Coronavirus, la testimonianza: mia madre morta all’istituto Redaelli di Milano. VIDEO

Lombardia
Il figlio

Tra chiamate senza risposta e informazioni sporadiche e vaghe, il racconto del figlio di un'anziana deceduta nella Rsa milanese, nella quale sarebbero morte 76 persone dal 12 marzo al 9 aprile secondo il sindacato Usb 

Era il 22 febbraio quando per l’ultima volta hanno potuto vedere fisicamente la “nonnina”, come affettuosamente la chiamavano. Dopodiché, per due settimane, è stato concesso a una persona sola di farle visita, fino a quando la nipote, il 9 marzo, ha trovato i cancelli dell'istituto Golgi Redaelli di Milano chiusi. Poi, il 14 marzo, la chiamata da parte del medico per avvisare che la paziente era caduta dalla sedia a rotelle. “Quando ho saputo della caduta di mia madre, ho avuto solo il tempo di tornare a casa, cambiarmi e prendere la macchina per arrivare in struttura. Ho parlato col medico per capire com’è successo, cosa che ancora adesso non abbiamo capito, non ci è stato detto”, racconta il figlio dell’anziana. Da quel momento si sono succedute chiamate senza risposta, una sola videochiamata via tablet con lei e soprattutto la notizia che anche in quella struttura era entrato il Covid. Infine, venerdì scorso, la fatidica telefonata, nella quale veniva detto che la donna non ce l’aveva fatta. (TUTTI GLI AGGIORNAMENTI - LO SPECIALE - MAPPE E GRAFICI)

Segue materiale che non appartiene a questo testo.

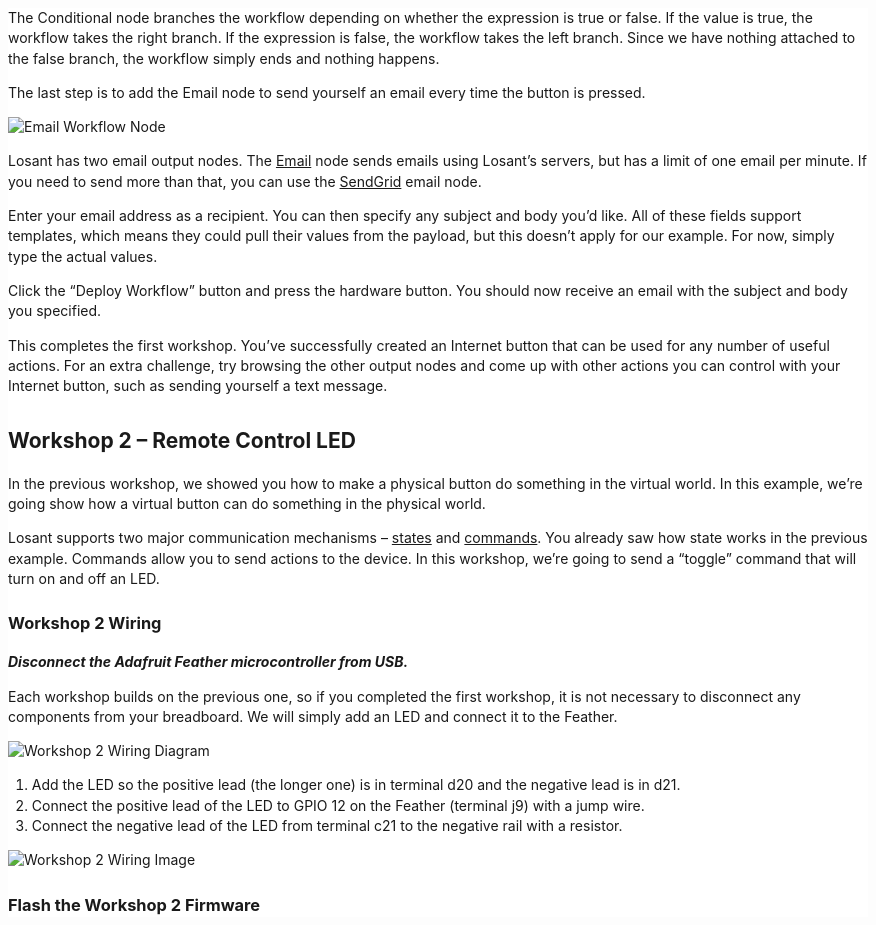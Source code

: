 The Conditional node branches the workflow depending on whether the expression is true or false. If the value is true, the workflow takes the right branch. If the expression is false, the workflow takes the left branch. Since we have nothing attached to the false branch, the workflow simply ends and nothing happens.

The last step is to add the Email node to send yourself an email every time the button is pressed.

![Email Workflow Node](/images/getting-started/losant-iot-dev-kits/builder-kit/email-workflow-node.png "Email Workflow Node")

Losant has two email output nodes. The [Email](/workflows/outputs/email/) node sends emails using Losant’s servers, but has a limit of one email per minute. If you need to send more than that, you can use the [SendGrid](/workflows/outputs/sendgrid/) email node.

Enter your email address as a recipient. You can then specify any subject and body you’d like. All of these fields support templates, which means they could pull their values from the payload, but this doesn’t apply for our example. For now, simply type the actual values.

Click the “Deploy Workflow” button and press the hardware button. You should now receive an email with the subject and body you specified.

This completes the first workshop. You’ve successfully created an Internet button that can be used for any number of useful actions. For an extra challenge, try browsing the other output nodes and come up with other actions you can control with your Internet button, such as sending yourself a text message.

## Workshop 2 – Remote Control LED

In the previous workshop, we showed you how to make a physical button do something in the virtual world. In this example, we’re going show how a virtual button can do something in the physical world.

Losant supports two major communication mechanisms – [states](/devices/state/) and [commands](/devices/commands/). You already saw how state works in the previous example. Commands allow you to send actions to the device. In this workshop, we’re going to send a “toggle” command that will turn on and off an LED.

### Workshop 2 Wiring

***Disconnect the Adafruit Feather microcontroller from USB.***

Each workshop builds on the previous one, so if you completed the first workshop, it is not necessary to disconnect any components from your breadboard. We will simply add an LED and connect it to the Feather.

![Workshop 2 Wiring Diagram](/images/getting-started/losant-iot-dev-kits/builder-kit/workshop-2-wiring-diagram.png "Workshop 2 Wiring Diagram")

1. Add the LED so the positive lead (the longer one) is in terminal d20 and the negative lead is in d21.
1. Connect the positive lead of the LED to GPIO 12 on the Feather (terminal j9) with a jump wire.
1. Connect the negative lead of the LED from terminal c21 to the negative rail with a resistor.

![Workshop 2 Wiring Image](/images/getting-started/losant-iot-dev-kits/builder-kit/workshop-2-wiring-image.png "Workshop 2 Wiring Image")

### Flash the Workshop 2 Firmware
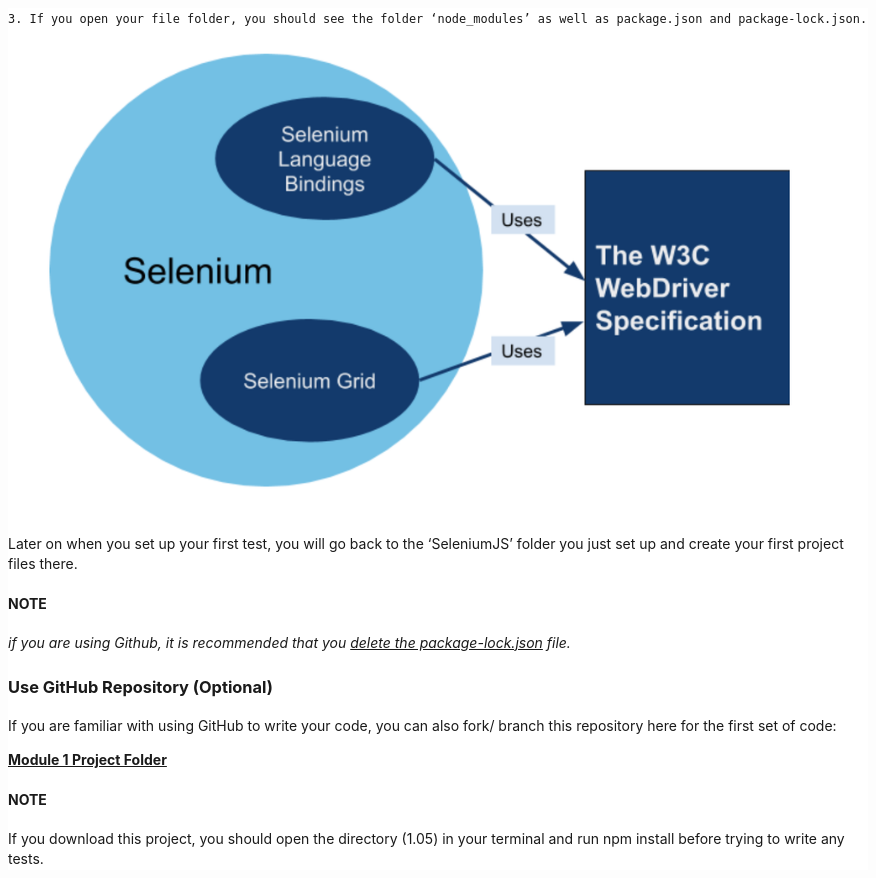 
    3. If you open your file folder, you should see the folder ‘node_modules’ as well as package.json and package-lock.json.


![alt_text](assets/1.02A.png "demo image")



Later on when you set up your first test, you will go back to the ‘SeleniumJS’ folder you just set up and create your first project files there.


#### NOTE

_if you are using Github, it is recommended that you [delete the package-lock.json](https://www.codementor.io/@johnkennedy/get-rid-of-that-npm-package-lock-json-e0bj7ai42) file._


### Use GitHub Repository (Optional)

If you are familiar with using GitHub to write your code, you can also fork/ branch this repository here for the first set of code:

**[Module 1 Project Folder](https://github.com/walkerlj0/Selenium_Course_Example_Code/tree/master/code-examples/javascript/Mod1)**


#### NOTE

If you download this project, you should open the directory (1.05) in your terminal and run npm install before trying to write any tests.
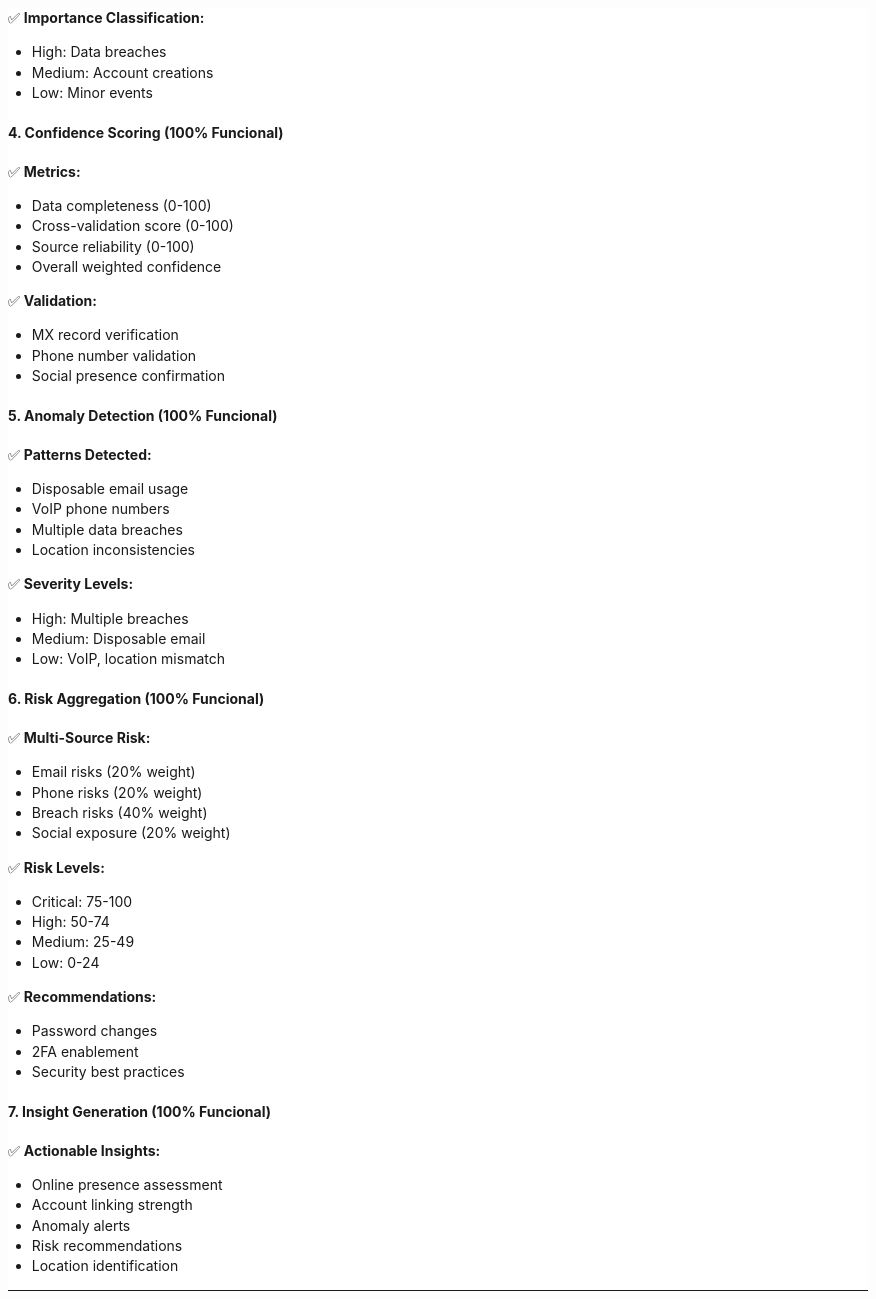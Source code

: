 ✅ **Importance Classification:**
- High: Data breaches
- Medium: Account creations
- Low: Minor events

#### 4. Confidence Scoring (100% Funcional)
✅ **Metrics:**
- Data completeness (0-100)
- Cross-validation score (0-100)
- Source reliability (0-100)
- Overall weighted confidence

✅ **Validation:**
- MX record verification
- Phone number validation
- Social presence confirmation

#### 5. Anomaly Detection (100% Funcional)
✅ **Patterns Detected:**
- Disposable email usage
- VoIP phone numbers
- Multiple data breaches
- Location inconsistencies

✅ **Severity Levels:**
- High: Multiple breaches
- Medium: Disposable email
- Low: VoIP, location mismatch

#### 6. Risk Aggregation (100% Funcional)
✅ **Multi-Source Risk:**
- Email risks (20% weight)
- Phone risks (20% weight)
- Breach risks (40% weight)
- Social exposure (20% weight)

✅ **Risk Levels:**
- Critical: 75-100
- High: 50-74
- Medium: 25-49
- Low: 0-24

✅ **Recommendations:**
- Password changes
- 2FA enablement
- Security best practices

#### 7. Insight Generation (100% Funcional)
✅ **Actionable Insights:**
- Online presence assessment
- Account linking strength
- Anomaly alerts
- Risk recommendations
- Location identification

---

La ricostruzione della vicenda

"Il 14 marzo è stata l’ultima volta che ho potuto vedere mia mamma", prosegue il figlio. "Le settimane successive sono state molte difficili, siamo riusciti a vederla una volta sola sull’iPad - continua la testimonianza - ma non avevamo alcuna contezza di quanto stava succedendo all’interno”. Dopo qualche giorno senza riuscire a mettersi in contatto con la struttura, la dura notizia: "Ci hanno detto che anche lì era entrato il Covid".
"Ci siamo preoccupati. Non abbiamo saputo più niente fino a quando, dopo due settimane, ci hanno detto che nonna Tina aveva la febbre. A metà settimana abbiamo quindi saputo che la compagna di stanza era morta di Covid. Tutte le informazioni le abbiamo avute solo dietro nostro sollecito, fino al venerdì santo, quando abbiamo ricevuto la fatidica chiamata che non ce l’aveva fatta. A parte dire che la paziente era stabile, che le stavano somministrando cura Covid, per il resto non abbiamo saputo nulla".
"Ormai attendiamo solo l'ok delle pompe funebri. Era possibile fare diversamente. Hanno chiuso gabbie quando ormai era troppo tardi", conclude il figlio.

Il racconto di un infermiere della struttura

Una testimonianza di quanto accaduto e sta accadendo in questi giorni nella Rsa milanese giunge anche dall’interno. È quella di un infermiere in servizio nella struttura, nella quale sarebbero morte 76 persone dal 12 marzo al 9 aprile, secondo l'esposto presentato alla procura di Milano dai sindacati di base Usb. "Avevamo subito denunciato il problema dei dispositivi di protezione individuale che assolutamente mancavano ed eravamo sguarniti. La cosa che ci faceva più paura, più rabbia era che i nostri dirigenti sottovalutavano pesantemente la situazione, etichettandoci come delle persone che volevano creare allarmismi", racconta.
Anche due operatori della Rsa hanno perso la vita. I colleghi hanno appreso della morte di una di loro dalla famiglia. "Ora il personale è ridotto", spiega. "Il problema adesso, all'interno della struttura, non è tanto dei dispositivi di protezione, ma del personale. Infatti si rasenta quasi l'abbandono dei pazienti. È come stare in guerra, al fronte".